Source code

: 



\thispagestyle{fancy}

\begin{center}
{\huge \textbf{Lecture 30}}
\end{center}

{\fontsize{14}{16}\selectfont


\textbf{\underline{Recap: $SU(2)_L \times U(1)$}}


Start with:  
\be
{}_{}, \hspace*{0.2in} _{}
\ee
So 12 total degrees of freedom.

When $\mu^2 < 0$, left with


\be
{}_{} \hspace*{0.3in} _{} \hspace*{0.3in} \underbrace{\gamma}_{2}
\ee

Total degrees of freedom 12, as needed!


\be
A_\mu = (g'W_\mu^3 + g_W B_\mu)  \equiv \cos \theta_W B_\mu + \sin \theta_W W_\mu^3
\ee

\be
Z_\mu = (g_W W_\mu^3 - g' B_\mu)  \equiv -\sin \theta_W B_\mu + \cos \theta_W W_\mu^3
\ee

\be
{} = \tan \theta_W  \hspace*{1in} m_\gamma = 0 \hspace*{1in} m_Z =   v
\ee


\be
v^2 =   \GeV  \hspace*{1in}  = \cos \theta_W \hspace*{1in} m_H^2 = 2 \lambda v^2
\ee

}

_ _ _

Retype each line of the data exactly as it reads.

Source code

: 



\thispagestyle{fancy}

\begin{center}
{\huge \textbf{Lecture 30}}
\end{center}

{\fontsize{14}{16}\selectfont


\textbf{\underline{Recap: $SU(2)_L \times U(1)$}}


Start with:  
\be
{}_{}, \hspace*{0.2in} _{}
\ee
So 12 total degrees of freedom.

When $\mu^2 < 0$, left with


\be
{}_{} \hspace*{0.3in} _{} \hspace*{0.3in} \underbrace{\gamma}_{2}
\ee

Total degrees of freedom 12, as needed!


\be
A_\mu = (g'W_\mu^3 + g_W B_\mu)  \equiv \cos \theta_W B_\mu + \sin \theta_W W_\mu^3
\ee

\be
Z_\mu = (g_W W_\mu^3 - g' B_\mu)  \equiv -\sin \theta_W B_\mu + \cos \theta_W W_\mu^3
\ee

\be
{} = \tan \theta_W  \hspace*{1in} m_\gamma = 0 \hspace*{1in} m_Z =   v
\ee


\be
v^2 =   \GeV  \hspace*{1in}  = \cos \theta_W \hspace*{1in} m_H^2 = 2 \lambda v^2
\ee

}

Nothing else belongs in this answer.